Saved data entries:
"""

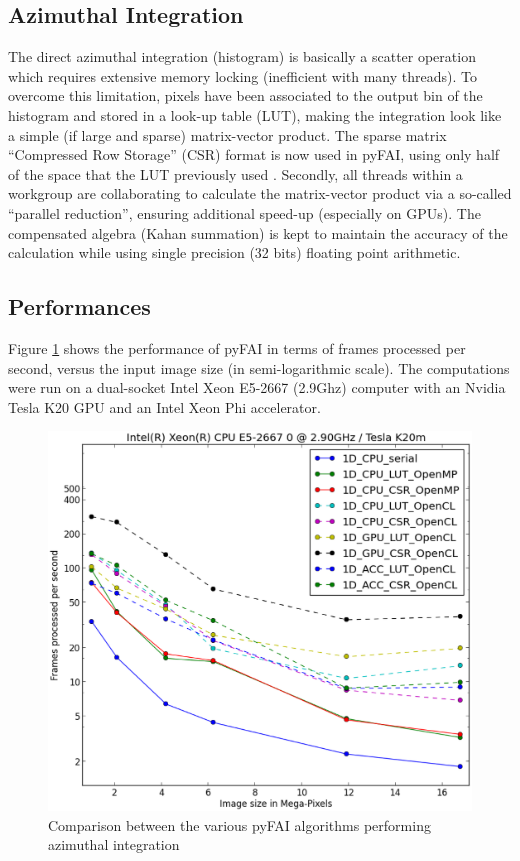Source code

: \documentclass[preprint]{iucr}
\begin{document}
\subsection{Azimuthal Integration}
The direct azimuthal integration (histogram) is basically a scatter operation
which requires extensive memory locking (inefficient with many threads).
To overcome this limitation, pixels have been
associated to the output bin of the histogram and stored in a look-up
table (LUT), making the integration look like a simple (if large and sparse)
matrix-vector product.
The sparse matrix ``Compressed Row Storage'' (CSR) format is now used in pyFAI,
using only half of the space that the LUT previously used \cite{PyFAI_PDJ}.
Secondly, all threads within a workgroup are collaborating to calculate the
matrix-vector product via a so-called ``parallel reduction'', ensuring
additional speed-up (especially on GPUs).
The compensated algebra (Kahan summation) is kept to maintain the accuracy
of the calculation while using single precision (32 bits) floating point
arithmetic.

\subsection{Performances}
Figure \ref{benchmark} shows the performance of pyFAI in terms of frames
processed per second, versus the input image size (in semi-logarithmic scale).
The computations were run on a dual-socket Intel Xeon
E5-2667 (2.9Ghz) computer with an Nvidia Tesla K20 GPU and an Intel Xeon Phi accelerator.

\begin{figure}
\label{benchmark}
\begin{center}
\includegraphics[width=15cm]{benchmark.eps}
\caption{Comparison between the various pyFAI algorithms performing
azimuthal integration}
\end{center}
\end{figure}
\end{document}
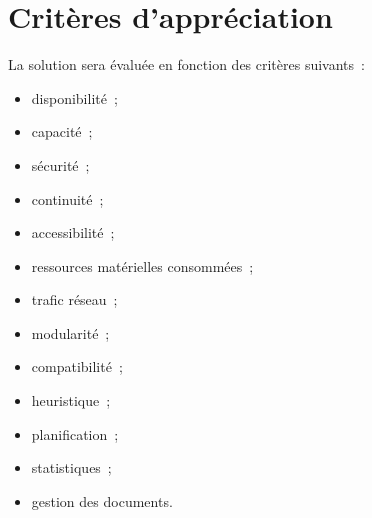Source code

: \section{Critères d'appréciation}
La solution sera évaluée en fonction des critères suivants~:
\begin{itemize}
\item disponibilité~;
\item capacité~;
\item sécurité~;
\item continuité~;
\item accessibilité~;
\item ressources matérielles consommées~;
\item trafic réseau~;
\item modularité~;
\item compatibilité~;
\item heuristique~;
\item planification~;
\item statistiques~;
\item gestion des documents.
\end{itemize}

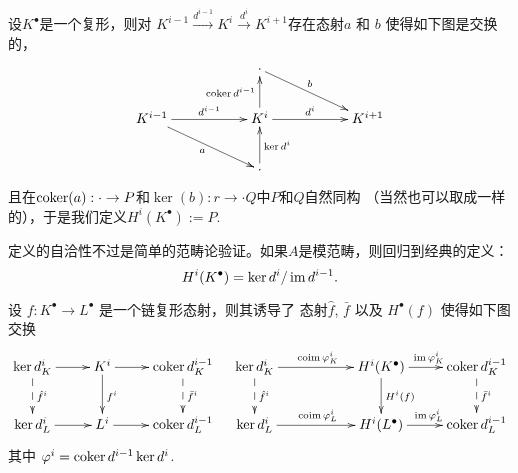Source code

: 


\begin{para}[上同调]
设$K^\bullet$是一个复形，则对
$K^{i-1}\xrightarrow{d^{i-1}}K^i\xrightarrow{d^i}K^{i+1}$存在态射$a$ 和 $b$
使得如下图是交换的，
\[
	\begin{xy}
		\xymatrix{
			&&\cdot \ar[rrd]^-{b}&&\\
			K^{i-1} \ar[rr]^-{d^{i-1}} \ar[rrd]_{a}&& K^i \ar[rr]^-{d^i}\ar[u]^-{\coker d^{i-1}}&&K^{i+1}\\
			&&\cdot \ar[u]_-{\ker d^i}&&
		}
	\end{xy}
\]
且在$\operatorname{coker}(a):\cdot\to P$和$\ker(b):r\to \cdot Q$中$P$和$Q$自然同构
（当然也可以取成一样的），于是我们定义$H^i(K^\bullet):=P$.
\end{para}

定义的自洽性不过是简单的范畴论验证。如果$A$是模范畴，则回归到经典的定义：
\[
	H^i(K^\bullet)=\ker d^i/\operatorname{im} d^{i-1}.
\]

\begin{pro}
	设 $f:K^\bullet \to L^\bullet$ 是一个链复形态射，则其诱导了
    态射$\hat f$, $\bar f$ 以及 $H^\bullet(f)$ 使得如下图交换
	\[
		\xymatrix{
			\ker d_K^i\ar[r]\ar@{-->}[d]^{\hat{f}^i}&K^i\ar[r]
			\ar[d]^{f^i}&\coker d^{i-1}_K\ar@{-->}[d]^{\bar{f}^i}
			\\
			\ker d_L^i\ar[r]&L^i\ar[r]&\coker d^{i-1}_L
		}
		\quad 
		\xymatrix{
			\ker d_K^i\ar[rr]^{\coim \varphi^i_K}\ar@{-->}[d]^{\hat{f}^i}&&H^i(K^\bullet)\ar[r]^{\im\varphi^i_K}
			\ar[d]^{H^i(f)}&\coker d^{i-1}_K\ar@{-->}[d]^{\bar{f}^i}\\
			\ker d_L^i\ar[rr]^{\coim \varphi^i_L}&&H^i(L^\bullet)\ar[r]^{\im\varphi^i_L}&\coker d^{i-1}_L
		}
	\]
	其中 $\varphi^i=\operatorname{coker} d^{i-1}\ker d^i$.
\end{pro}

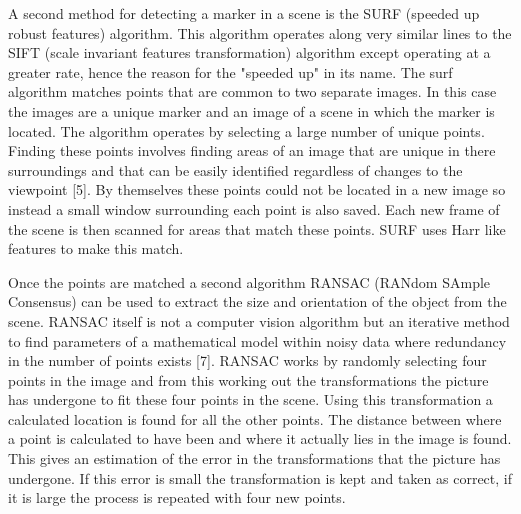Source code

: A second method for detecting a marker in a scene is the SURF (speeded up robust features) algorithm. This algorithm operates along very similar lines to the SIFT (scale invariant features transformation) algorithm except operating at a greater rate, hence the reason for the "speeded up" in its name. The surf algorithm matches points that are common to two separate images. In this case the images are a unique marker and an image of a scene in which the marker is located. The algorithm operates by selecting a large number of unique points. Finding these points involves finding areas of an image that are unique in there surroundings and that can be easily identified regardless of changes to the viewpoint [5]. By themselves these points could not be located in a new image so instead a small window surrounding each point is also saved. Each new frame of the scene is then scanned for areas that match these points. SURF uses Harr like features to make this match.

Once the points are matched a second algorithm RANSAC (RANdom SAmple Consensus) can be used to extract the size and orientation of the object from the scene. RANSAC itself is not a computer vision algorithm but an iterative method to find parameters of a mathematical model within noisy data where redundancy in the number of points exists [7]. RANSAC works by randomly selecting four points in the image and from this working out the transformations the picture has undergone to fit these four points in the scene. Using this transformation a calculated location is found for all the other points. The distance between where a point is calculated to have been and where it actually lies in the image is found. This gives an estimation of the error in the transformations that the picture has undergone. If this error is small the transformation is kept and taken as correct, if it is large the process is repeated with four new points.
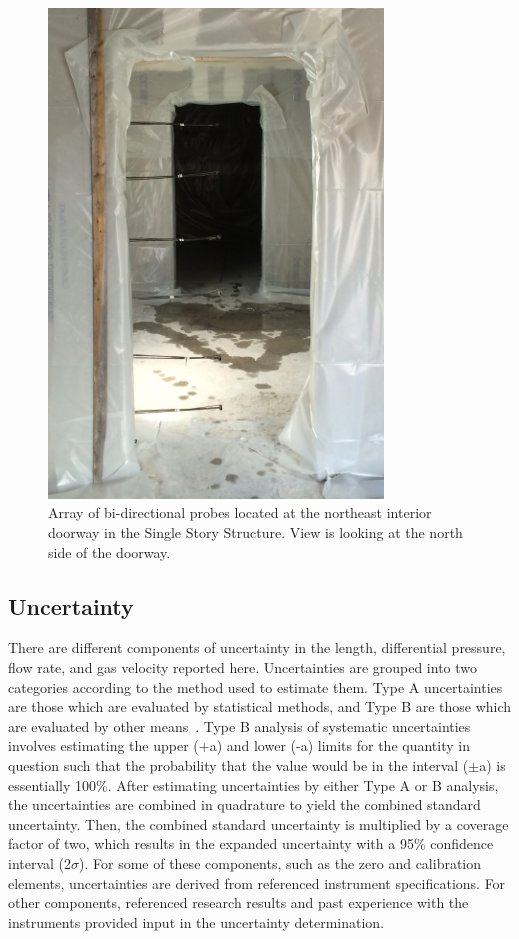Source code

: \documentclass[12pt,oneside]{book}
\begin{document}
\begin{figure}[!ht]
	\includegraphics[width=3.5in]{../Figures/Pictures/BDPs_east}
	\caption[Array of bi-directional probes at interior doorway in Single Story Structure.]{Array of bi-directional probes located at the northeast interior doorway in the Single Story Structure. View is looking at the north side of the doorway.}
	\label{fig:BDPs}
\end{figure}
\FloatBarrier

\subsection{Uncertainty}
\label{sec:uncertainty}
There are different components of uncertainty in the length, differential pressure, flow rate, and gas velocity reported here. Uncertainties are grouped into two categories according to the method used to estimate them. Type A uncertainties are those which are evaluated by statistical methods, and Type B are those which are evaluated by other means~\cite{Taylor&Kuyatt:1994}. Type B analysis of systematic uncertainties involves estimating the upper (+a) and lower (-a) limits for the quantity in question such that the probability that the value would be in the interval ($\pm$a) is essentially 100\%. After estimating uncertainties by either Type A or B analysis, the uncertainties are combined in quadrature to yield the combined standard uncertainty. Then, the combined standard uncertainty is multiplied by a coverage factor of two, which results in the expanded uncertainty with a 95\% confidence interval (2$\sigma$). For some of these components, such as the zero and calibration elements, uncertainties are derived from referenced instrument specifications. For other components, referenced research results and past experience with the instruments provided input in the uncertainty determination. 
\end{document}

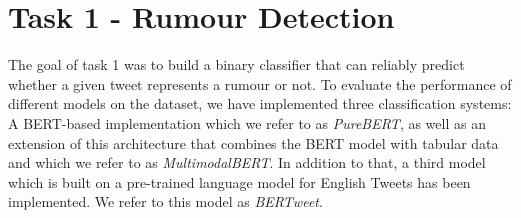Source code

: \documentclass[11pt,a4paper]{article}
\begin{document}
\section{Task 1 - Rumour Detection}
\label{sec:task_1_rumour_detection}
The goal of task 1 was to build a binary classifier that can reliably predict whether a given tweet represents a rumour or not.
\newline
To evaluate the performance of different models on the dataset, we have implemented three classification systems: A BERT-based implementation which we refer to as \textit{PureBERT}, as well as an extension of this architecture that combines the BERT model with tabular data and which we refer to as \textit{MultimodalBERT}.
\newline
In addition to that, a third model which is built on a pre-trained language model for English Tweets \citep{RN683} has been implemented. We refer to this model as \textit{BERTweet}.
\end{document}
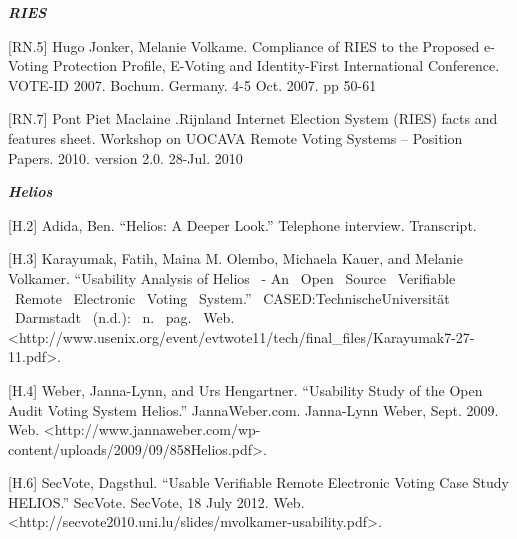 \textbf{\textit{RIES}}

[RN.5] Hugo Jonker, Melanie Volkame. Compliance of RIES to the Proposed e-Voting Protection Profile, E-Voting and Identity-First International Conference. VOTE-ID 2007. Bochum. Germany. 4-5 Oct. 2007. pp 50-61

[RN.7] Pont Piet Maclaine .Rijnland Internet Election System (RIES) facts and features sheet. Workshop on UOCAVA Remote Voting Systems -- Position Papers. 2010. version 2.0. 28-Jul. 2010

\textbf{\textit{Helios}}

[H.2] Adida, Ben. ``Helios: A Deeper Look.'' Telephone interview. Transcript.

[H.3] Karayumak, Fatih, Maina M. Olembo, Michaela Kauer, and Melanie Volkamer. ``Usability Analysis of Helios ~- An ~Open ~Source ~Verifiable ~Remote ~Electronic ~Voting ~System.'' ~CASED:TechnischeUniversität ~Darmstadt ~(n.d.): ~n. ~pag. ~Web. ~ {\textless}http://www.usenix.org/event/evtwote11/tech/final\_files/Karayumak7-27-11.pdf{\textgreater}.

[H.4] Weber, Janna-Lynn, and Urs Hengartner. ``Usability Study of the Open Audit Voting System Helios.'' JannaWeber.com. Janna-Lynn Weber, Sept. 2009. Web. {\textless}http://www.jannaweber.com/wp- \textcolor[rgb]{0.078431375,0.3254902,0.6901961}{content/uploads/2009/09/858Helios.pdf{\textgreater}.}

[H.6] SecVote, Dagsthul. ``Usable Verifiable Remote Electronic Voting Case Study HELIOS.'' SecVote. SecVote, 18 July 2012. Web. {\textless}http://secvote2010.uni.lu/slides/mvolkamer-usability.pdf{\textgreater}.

"""

Assignment: A complete answer lists each line of the data that holds the word "product".

Written answer:
matrix-vector product.
matrix-vector product via a so-called ``parallel reduction'', ensuring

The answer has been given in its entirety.